Landscaping Cost Calculator
Budget sod, mulch, gravel, pavers, and extras with editable per-area pricing, labor, and contingency.
Written by Golam Rabbani, Founder & Lead Engineer
How to use this landscaping cost calculator
- Choose imperial (sq ft) or metric (m²) and pick your currency.
- Edit the default materials list — each row has a name, price per area, and area.
- Add lump-sum extras like trees, shrubs, or irrigation.
- Adjust the labor % (default 30) and contingency % (default 10).
- Press Calculate to see the materials subtotal, labor, contingency, and grand total.
About this landscaping cost calculator
The landscaping cost calculator turns your area-by-material plan into a defensible budget. For each material it multiplies the price per square foot (or per square meter) by the area you’ll cover, sums them with any lump-sum extras, then layers on a labor percentage of materials and a final contingency to cover surprises.
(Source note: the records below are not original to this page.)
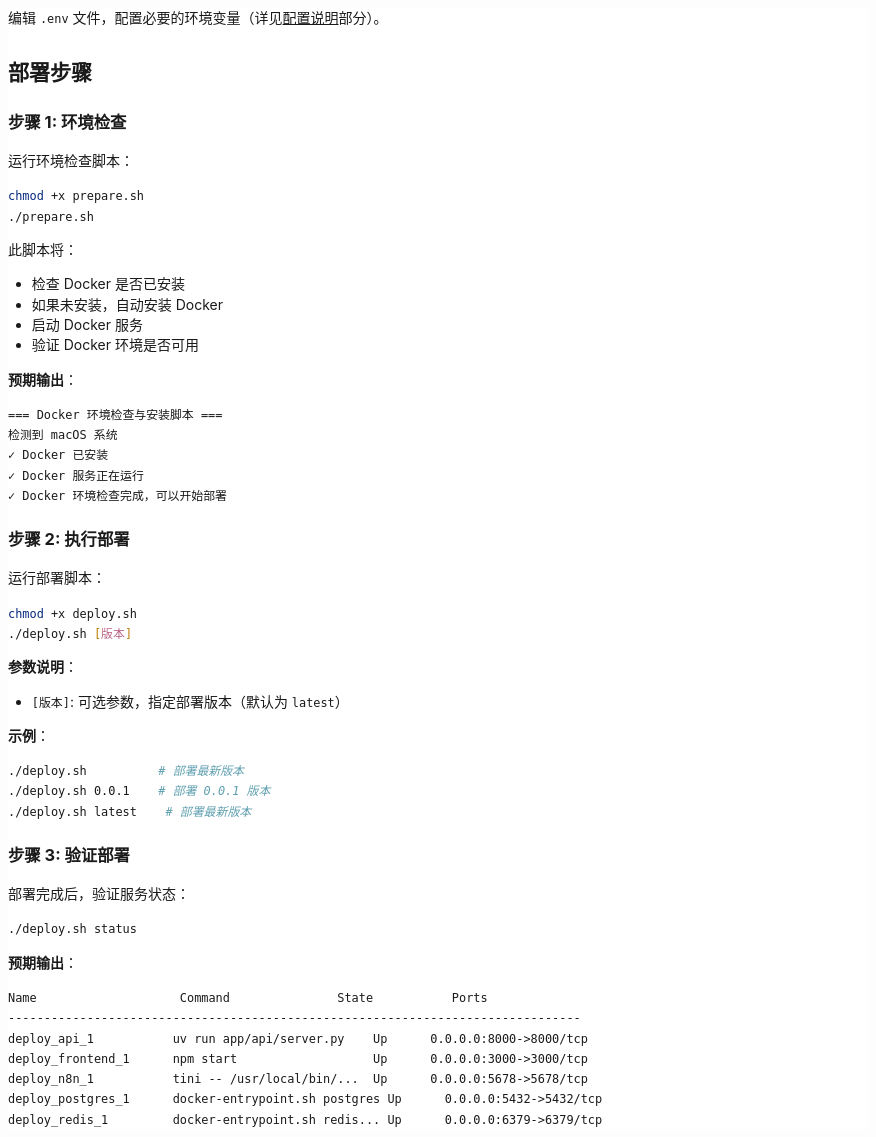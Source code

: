 编辑 `.env` 文件，配置必要的环境变量（详见[配置说明](#配置说明)部分）。

## 部署步骤

### 步骤 1: 环境检查

运行环境检查脚本：

```bash
chmod +x prepare.sh
./prepare.sh
```

此脚本将：
- 检查 Docker 是否已安装
- 如果未安装，自动安装 Docker
- 启动 Docker 服务
- 验证 Docker 环境是否可用

**预期输出**：
```
=== Docker 环境检查与安装脚本 ===
检测到 macOS 系统
✓ Docker 已安装
✓ Docker 服务正在运行
✓ Docker 环境检查完成，可以开始部署
```

### 步骤 2: 执行部署

运行部署脚本：

```bash
chmod +x deploy.sh
./deploy.sh [版本]
```

**参数说明**：
- `[版本]`: 可选参数，指定部署版本（默认为 `latest`）

**示例**：
```bash
./deploy.sh          # 部署最新版本
./deploy.sh 0.0.1    # 部署 0.0.1 版本
./deploy.sh latest    # 部署最新版本
```

### 步骤 3: 验证部署

部署完成后，验证服务状态：

```bash
./deploy.sh status
```

**预期输出**：
```
Name                    Command               State           Ports
--------------------------------------------------------------------------------
deploy_api_1           uv run app/api/server.py    Up      0.0.0.0:8000->8000/tcp
deploy_frontend_1      npm start                   Up      0.0.0.0:3000->3000/tcp
deploy_n8n_1           tini -- /usr/local/bin/...  Up      0.0.0.0:5678->5678/tcp
deploy_postgres_1      docker-entrypoint.sh postgres Up      0.0.0.0:5432->5432/tcp
deploy_redis_1         docker-entrypoint.sh redis... Up      0.0.0.0:6379->6379/tcp
```
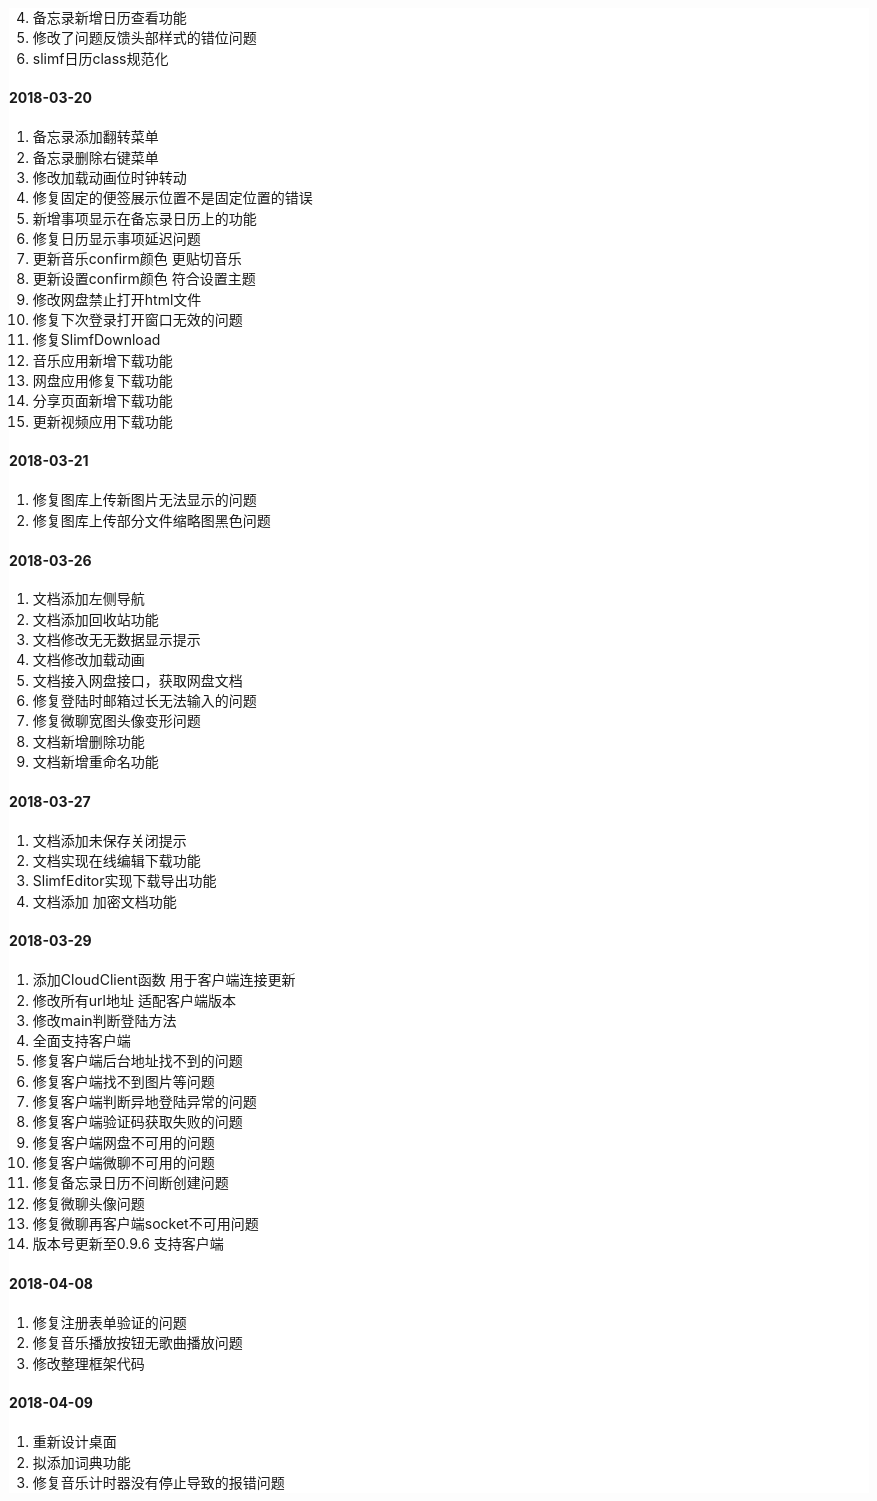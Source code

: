 4. 备忘录新增日历查看功能
5. 修改了问题反馈头部样式的错位问题
6. slimf日历class规范化
#### 2018-03-20
1. 备忘录添加翻转菜单
2. 备忘录删除右键菜单
3. 修改加载动画位时钟转动
4. 修复固定的便签展示位置不是固定位置的错误
5. 新增事项显示在备忘录日历上的功能
6. 修复日历显示事项延迟问题
7. 更新音乐confirm颜色 更贴切音乐
8. 更新设置confirm颜色 符合设置主题
9. 修改网盘禁止打开html文件
10. 修复下次登录打开窗口无效的问题
11. 修复SlimfDownload
12. 音乐应用新增下载功能
13. 网盘应用修复下载功能
14. 分享页面新增下载功能
15. 更新视频应用下载功能
#### 2018-03-21
1. 修复图库上传新图片无法显示的问题
2. 修复图库上传部分文件缩略图黑色问题
#### 2018-03-26
1. 文档添加左侧导航
2. 文档添加回收站功能
3. 文档修改无无数据显示提示
4. 文档修改加载动画
5. 文档接入网盘接口，获取网盘文档
6. 修复登陆时邮箱过长无法输入的问题
7. 修复微聊宽图头像变形问题
8. 文档新增删除功能
9. 文档新增重命名功能
#### 2018-03-27
1. 文档添加未保存关闭提示
2. 文档实现在线编辑下载功能
3. SlimfEditor实现下载导出功能
4. 文档添加 加密文档功能
#### 2018-03-29
1. 添加CloudClient函数 用于客户端连接更新
2. 修改所有url地址 适配客户端版本
3. 修改main判断登陆方法
4. 全面支持客户端
5. 修复客户端后台地址找不到的问题
6. 修复客户端找不到图片等问题
7. 修复客户端判断异地登陆异常的问题
8. 修复客户端验证码获取失败的问题
9. 修复客户端网盘不可用的问题
10. 修复客户端微聊不可用的问题
11. 修复备忘录日历不间断创建问题
12. 修复微聊头像问题
13. 修复微聊再客户端socket不可用问题
14. 版本号更新至0.9.6 支持客户端
#### 2018-04-08
1. 修复注册表单验证的问题
2. 修复音乐播放按钮无歌曲播放问题
3. 修改整理框架代码
#### 2018-04-09
1. 重新设计桌面
2. 拟添加词典功能
3. 修复音乐计时器没有停止导致的报错问题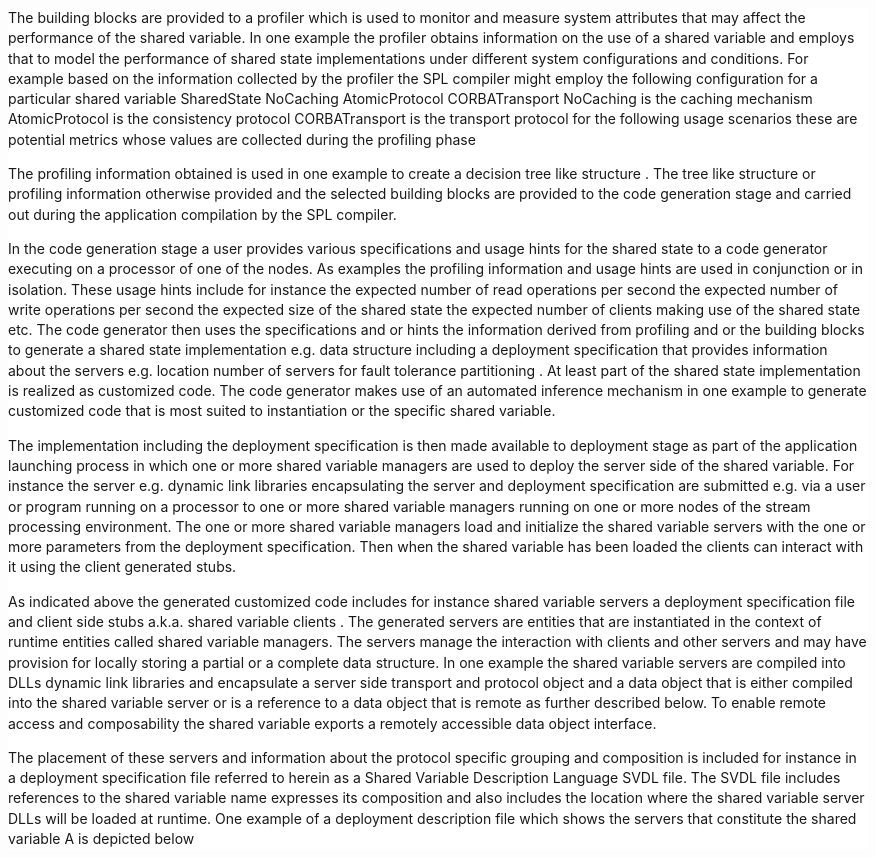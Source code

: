 The building blocks are provided to a profiler which is used to monitor and measure system attributes that may affect the performance of the shared variable. In one example the profiler obtains information on the use of a shared variable and employs that to model the performance of shared state implementations under different system configurations and conditions. For example based on the information collected by the profiler the SPL compiler might employ the following configuration for a particular shared variable SharedState NoCaching AtomicProtocol CORBATransport NoCaching is the caching mechanism AtomicProtocol is the consistency protocol CORBATransport is the transport protocol for the following usage scenarios these are potential metrics whose values are collected during the profiling phase 

The profiling information obtained is used in one example to create a decision tree like structure . The tree like structure or profiling information otherwise provided and the selected building blocks are provided to the code generation stage and carried out during the application compilation by the SPL compiler.

In the code generation stage a user provides various specifications and usage hints for the shared state to a code generator executing on a processor of one of the nodes. As examples the profiling information and usage hints are used in conjunction or in isolation. These usage hints include for instance the expected number of read operations per second the expected number of write operations per second the expected size of the shared state the expected number of clients making use of the shared state etc. The code generator then uses the specifications and or hints the information derived from profiling and or the building blocks to generate a shared state implementation e.g. data structure including a deployment specification that provides information about the servers e.g. location number of servers for fault tolerance partitioning . At least part of the shared state implementation is realized as customized code. The code generator makes use of an automated inference mechanism in one example to generate customized code that is most suited to instantiation or the specific shared variable.

The implementation including the deployment specification is then made available to deployment stage as part of the application launching process in which one or more shared variable managers are used to deploy the server side of the shared variable. For instance the server e.g. dynamic link libraries encapsulating the server and deployment specification are submitted e.g. via a user or program running on a processor to one or more shared variable managers running on one or more nodes of the stream processing environment. The one or more shared variable managers load and initialize the shared variable servers with the one or more parameters from the deployment specification. Then when the shared variable has been loaded the clients can interact with it using the client generated stubs.

As indicated above the generated customized code includes for instance shared variable servers a deployment specification file and client side stubs a.k.a. shared variable clients . The generated servers are entities that are instantiated in the context of runtime entities called shared variable managers. The servers manage the interaction with clients and other servers and may have provision for locally storing a partial or a complete data structure. In one example the shared variable servers are compiled into DLLs dynamic link libraries and encapsulate a server side transport and protocol object and a data object that is either compiled into the shared variable server or is a reference to a data object that is remote as further described below. To enable remote access and composability the shared variable exports a remotely accessible data object interface.

The placement of these servers and information about the protocol specific grouping and composition is included for instance in a deployment specification file referred to herein as a Shared Variable Description Language SVDL file. The SVDL file includes references to the shared variable name expresses its composition and also includes the location where the shared variable server DLLs will be loaded at runtime. One example of a deployment description file which shows the servers that constitute the shared variable A is depicted below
For example: 500 sq ft of sod at $1.20, 300 sq ft of mulch at $0.85, 100 sq ft of pavers at $12, plus $500 in trees and $800 for irrigation. Materials = (500 × 1.20) + (300 × 0.85) + (100 × 12) + 500 + 800 = 600 + 255 + 1,200 + 500 + 800 = $3,355. Labor at 30 % = $1,007. Subtotal = $4,362. Contingency at 10 % = $436. Grand total ≈ $4,798.
Default prices are US contractor averages from 2024 catalogs and should be replaced with local supplier quotes. The labor percentage is a back-of-envelope multiplier — heavy hardscape jobs often exceed 50 %. Use the contingency line for the unknowns that always show up: a tree root, a clay pocket, or a price bump between bid and dig.
FAQ
- How do I find a realistic price per square foot for sod, mulch, or pavers?
- Call two local suppliers and ask for delivered prices on the quantity you need. Edit each row of the calculator with the better quote — defaults are just a starting point.
- What if I’m doing the labor myself?
- Set the labor percentage to 0. Add lump-sum extras for any tools you need to rent (sod cutter, plate compactor, mini-excavator).
- Why is contingency separate from labor?
- Labor is predictable; contingency covers unpredictable things — broken irrigation lines, weather delays, a price jump in mulch. Keeping them separate makes it easier to track scope creep.
- Should I include permits?
- If your municipality requires a landscape or grading permit, add it as a lump-sum extra so it flows through labor and contingency lines correctly.
- Does the metric unit toggle convert prices and areas?
- Yes. When you flip from sq ft to m², the tool converts each row’s area and price-per-area so the per-row totals stay the same.